Таким образом, религиозное сознание кубинцев структурно представляется как преимущественно сенситивное, чувственное, направленное на образное восприятие, нежели на догматическое понимание католицизма. При этом догматическая сторона в нем представлена крайне слабо. Даже образ Девы Марии не является в кубинском католицизме полностью каноническим, приобретая черты полуязыческой богини, участвующей в жизни людей. Особенно ярко это проявляется в сантерии, о которой речь пойдет ниже.
Религиозное сознание кубинцев – это ярко выраженное народное религиозное сознание, в котором перемешаны традиции различных культур, составляющих единую кубинскую культуру. Кубинцев нельзя называть католиками в традиционном понимании. Их католицизм имеет мощный этнический (в первую очередь, африканский) оттенок. Представления выстраиваются на основе личностного восприятия религиозной догматики. Имеет место сильная примесь магизма, который причудливым образом переплетается с верой в христианского Бога.
Безусловно, истинное содержание католицизма на Кубе можно понять лишь проанализировав его историческое и теологическое развитие на острове. Обратимся к истории и сущности кубинского католицизма в первой половине XIX века.

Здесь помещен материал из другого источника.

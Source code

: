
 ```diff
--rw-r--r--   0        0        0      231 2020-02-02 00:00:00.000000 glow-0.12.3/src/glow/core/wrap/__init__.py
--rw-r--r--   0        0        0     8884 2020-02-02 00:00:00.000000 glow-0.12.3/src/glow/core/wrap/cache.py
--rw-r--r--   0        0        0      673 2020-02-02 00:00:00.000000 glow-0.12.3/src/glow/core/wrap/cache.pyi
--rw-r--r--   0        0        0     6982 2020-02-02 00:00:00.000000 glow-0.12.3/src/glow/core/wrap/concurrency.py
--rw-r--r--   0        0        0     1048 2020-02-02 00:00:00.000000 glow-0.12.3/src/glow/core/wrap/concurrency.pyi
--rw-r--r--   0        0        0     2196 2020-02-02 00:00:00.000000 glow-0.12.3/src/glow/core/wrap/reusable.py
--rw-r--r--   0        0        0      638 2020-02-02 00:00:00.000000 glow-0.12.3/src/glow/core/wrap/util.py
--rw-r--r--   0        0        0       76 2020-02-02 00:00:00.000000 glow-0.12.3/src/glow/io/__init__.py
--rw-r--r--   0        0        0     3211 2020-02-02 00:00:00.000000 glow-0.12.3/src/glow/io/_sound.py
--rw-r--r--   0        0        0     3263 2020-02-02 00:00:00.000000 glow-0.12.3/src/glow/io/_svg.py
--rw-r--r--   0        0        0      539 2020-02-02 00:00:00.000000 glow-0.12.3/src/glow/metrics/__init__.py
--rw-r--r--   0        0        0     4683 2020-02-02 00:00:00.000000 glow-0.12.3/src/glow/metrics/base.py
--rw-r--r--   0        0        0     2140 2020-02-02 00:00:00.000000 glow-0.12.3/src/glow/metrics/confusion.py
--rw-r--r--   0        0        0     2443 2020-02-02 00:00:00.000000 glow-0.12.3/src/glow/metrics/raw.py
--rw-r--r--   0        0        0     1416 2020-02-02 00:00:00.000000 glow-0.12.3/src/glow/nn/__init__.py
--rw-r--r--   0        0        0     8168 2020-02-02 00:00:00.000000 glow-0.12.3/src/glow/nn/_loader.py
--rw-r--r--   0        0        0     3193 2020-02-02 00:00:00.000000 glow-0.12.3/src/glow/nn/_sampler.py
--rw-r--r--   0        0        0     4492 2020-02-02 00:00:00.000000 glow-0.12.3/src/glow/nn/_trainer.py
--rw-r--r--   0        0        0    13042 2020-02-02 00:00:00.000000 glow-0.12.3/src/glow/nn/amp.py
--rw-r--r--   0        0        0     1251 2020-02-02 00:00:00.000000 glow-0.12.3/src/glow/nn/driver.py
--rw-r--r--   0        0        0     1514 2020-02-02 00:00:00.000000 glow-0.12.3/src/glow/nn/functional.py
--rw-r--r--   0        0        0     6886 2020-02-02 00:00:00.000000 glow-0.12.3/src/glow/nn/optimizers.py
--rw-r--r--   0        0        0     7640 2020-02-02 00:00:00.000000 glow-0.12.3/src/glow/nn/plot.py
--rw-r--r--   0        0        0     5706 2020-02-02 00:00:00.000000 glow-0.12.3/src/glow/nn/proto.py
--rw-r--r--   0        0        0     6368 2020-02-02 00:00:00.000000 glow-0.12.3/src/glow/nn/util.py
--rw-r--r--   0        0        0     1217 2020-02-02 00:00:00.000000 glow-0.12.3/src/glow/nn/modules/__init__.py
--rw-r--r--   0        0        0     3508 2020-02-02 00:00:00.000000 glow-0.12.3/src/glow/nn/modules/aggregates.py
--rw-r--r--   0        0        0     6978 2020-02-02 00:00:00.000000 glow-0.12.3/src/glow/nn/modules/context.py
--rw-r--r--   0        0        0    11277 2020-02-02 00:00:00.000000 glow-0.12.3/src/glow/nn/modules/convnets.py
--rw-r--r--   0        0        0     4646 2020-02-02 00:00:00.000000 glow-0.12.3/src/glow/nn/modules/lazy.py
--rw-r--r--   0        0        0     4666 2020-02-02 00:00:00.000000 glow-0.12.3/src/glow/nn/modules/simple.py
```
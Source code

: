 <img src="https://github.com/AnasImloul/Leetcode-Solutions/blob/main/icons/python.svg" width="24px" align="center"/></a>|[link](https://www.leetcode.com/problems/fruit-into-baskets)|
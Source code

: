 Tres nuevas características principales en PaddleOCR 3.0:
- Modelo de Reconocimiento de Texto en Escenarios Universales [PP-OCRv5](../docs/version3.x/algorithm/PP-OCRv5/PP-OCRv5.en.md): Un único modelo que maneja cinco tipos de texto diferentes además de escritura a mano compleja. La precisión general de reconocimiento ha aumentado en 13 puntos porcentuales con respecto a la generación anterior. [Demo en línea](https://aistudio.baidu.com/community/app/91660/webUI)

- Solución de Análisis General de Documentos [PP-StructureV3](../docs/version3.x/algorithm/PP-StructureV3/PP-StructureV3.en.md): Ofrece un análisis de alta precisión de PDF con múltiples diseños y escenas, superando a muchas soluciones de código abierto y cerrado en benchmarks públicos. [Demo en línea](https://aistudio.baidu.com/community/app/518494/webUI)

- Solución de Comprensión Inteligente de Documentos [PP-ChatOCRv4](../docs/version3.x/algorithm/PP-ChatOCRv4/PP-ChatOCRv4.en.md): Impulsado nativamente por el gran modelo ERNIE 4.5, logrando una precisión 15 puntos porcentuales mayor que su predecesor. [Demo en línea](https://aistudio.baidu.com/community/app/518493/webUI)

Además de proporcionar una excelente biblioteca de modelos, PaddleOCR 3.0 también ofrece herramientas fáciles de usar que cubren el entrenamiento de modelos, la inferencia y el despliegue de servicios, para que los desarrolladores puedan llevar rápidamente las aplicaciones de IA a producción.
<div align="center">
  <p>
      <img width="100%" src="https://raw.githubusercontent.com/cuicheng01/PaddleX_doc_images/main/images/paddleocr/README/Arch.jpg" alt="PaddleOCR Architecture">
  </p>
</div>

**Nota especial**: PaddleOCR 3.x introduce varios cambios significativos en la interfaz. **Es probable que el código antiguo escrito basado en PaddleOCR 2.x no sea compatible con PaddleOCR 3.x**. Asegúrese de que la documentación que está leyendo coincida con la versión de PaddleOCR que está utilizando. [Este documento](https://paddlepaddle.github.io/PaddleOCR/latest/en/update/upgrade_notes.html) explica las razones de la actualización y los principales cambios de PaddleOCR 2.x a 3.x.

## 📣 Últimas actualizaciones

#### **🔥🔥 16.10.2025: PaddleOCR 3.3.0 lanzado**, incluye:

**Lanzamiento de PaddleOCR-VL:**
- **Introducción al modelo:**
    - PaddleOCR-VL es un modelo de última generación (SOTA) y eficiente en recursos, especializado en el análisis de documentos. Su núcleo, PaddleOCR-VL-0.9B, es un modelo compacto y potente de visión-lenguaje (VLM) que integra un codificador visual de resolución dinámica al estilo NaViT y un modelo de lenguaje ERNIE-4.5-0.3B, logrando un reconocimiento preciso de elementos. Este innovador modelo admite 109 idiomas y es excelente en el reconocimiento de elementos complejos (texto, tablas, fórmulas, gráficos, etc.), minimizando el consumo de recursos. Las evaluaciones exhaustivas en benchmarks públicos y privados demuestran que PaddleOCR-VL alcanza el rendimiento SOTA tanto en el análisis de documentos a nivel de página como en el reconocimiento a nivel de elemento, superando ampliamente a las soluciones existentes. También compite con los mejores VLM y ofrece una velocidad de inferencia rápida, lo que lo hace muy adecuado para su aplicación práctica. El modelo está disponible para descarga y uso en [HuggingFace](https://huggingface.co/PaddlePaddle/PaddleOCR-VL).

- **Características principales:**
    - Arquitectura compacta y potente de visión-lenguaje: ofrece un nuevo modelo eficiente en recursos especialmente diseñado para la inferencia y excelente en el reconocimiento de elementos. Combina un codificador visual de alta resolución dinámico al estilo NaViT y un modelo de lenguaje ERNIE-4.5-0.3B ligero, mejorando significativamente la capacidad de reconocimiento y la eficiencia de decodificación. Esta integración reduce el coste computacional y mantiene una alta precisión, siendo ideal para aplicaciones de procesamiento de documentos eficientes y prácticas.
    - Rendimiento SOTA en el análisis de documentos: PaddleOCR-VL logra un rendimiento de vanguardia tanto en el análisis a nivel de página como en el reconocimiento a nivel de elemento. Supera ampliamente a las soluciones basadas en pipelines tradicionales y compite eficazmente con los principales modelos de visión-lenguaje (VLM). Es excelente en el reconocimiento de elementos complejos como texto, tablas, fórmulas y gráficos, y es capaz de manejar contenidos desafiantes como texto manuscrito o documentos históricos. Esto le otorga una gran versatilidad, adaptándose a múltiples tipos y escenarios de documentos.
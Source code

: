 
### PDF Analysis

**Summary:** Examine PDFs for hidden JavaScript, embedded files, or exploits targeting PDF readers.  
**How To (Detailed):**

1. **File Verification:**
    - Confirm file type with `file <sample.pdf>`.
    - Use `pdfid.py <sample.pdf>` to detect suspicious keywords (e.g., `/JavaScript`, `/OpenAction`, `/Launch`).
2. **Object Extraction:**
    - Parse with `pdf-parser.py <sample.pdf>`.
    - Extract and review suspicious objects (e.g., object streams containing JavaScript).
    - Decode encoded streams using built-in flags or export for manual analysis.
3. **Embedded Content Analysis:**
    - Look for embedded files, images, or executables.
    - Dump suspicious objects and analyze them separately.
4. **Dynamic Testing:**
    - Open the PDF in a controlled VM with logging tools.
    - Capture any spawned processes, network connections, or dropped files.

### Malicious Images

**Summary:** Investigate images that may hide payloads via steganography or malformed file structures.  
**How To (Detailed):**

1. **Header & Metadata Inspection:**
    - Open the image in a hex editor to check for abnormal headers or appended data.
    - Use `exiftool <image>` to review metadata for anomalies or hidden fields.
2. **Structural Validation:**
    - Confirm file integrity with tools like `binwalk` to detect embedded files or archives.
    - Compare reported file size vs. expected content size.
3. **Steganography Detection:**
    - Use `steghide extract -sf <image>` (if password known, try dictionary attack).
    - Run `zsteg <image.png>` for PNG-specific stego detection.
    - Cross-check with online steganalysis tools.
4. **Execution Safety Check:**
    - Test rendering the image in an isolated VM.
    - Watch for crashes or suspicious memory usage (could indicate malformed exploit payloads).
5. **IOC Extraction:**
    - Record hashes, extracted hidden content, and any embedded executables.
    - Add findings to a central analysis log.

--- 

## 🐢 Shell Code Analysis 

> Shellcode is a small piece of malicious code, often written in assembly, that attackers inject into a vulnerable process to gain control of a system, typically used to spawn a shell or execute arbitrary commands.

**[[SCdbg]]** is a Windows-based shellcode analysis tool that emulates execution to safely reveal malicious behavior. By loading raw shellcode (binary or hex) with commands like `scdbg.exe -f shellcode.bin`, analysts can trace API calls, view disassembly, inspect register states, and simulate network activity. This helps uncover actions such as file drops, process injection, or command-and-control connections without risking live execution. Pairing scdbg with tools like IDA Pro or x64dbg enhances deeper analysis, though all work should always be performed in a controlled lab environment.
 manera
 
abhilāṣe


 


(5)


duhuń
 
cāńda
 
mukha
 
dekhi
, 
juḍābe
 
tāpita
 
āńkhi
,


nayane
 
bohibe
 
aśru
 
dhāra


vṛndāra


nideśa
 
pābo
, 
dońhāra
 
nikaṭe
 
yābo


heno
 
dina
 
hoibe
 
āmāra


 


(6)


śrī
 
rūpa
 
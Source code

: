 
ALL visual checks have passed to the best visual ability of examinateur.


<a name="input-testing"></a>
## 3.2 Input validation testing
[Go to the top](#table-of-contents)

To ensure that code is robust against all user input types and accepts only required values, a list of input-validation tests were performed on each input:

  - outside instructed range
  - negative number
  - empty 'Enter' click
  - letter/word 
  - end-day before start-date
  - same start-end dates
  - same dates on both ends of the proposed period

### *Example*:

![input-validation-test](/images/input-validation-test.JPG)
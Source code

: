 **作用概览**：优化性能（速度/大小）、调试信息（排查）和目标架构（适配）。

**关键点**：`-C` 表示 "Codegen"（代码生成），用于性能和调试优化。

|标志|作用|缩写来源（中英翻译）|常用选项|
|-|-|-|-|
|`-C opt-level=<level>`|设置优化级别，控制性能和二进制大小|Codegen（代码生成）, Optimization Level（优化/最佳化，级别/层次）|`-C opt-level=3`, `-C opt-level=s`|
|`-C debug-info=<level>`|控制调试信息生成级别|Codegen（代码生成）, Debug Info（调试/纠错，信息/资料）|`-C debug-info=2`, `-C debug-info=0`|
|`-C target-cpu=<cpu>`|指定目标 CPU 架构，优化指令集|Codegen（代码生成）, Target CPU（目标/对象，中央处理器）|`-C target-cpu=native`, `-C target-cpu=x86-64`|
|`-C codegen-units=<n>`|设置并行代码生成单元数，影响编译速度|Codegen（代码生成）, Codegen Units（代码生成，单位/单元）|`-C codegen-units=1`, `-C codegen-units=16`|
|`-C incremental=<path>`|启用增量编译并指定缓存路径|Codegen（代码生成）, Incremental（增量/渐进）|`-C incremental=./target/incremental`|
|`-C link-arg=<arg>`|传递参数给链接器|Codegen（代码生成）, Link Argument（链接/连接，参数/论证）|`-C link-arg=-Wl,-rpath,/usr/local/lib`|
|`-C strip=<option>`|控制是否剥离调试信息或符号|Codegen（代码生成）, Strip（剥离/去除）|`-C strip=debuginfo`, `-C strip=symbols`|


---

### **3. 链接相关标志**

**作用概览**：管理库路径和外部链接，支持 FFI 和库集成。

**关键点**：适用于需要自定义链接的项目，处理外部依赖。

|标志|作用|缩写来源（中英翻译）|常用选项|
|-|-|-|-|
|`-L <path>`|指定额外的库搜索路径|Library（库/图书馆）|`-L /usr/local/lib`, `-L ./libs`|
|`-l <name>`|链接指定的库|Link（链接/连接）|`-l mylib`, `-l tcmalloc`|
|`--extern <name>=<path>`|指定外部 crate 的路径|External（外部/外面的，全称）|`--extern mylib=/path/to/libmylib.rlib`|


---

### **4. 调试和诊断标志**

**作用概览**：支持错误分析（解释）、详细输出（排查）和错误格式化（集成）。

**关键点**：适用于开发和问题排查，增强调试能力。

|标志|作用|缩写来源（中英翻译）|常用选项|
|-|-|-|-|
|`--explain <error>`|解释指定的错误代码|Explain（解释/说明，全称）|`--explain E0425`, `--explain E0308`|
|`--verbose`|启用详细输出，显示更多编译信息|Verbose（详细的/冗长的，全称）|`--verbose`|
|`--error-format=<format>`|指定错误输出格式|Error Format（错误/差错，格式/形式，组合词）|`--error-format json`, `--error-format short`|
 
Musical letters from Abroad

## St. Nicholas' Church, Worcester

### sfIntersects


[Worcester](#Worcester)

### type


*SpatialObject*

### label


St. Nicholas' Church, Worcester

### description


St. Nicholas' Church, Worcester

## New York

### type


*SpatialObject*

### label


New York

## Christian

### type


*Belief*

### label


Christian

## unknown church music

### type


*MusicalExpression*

Испанская колонизация положила начало истории существования католицизма в Латинской Америке. Официальная дата начала христианства на Кубе – 1511 год. Именно тогда на острове высадились первые четыре католических монаха, которые входили в состав экспедиции Д. Веласкеса. В 1518 году на Кубе появляется первое епископство (Nuestra Senora de la Asuncion de Baracoa) во главе с Хуаном де Витте, а в 1522 году буллой папы Адриана VI оно было перемещено непосредственно в город Сантьяго-де-Куба, где находится и сегодня. До начала XIX века кубинская епархия, так же как и Католическая церковь в Испании, обладала собственностью, но в начале столетия церковная собственность в Испании была конфискована государством. Если первоначально эта конфискация касалась только собственности церкви только в самой Испании, то к концу 1830-х годов встал вопрос и о церковном имуществе на Кубе. В результате в 1841 году губернатор Кубы Вальдес осуществил конфискацию, передав церковное имущество в пользу государства. Как пишет «Католическая энциклопедия», среди конфискованных зданий оказался женский францисканский монастырь, который стал использоваться как таможня, женский доминиканский монастырь, перешедший Гаванскому университету, женский монастырь августинцев, в котором разместилась Академия наук. Ряд сооружений стал использоваться испанскими военными в качестве казарм[282]. Имущество было возвращено церкви уже в начале XX века, в период американской оккупации Острова.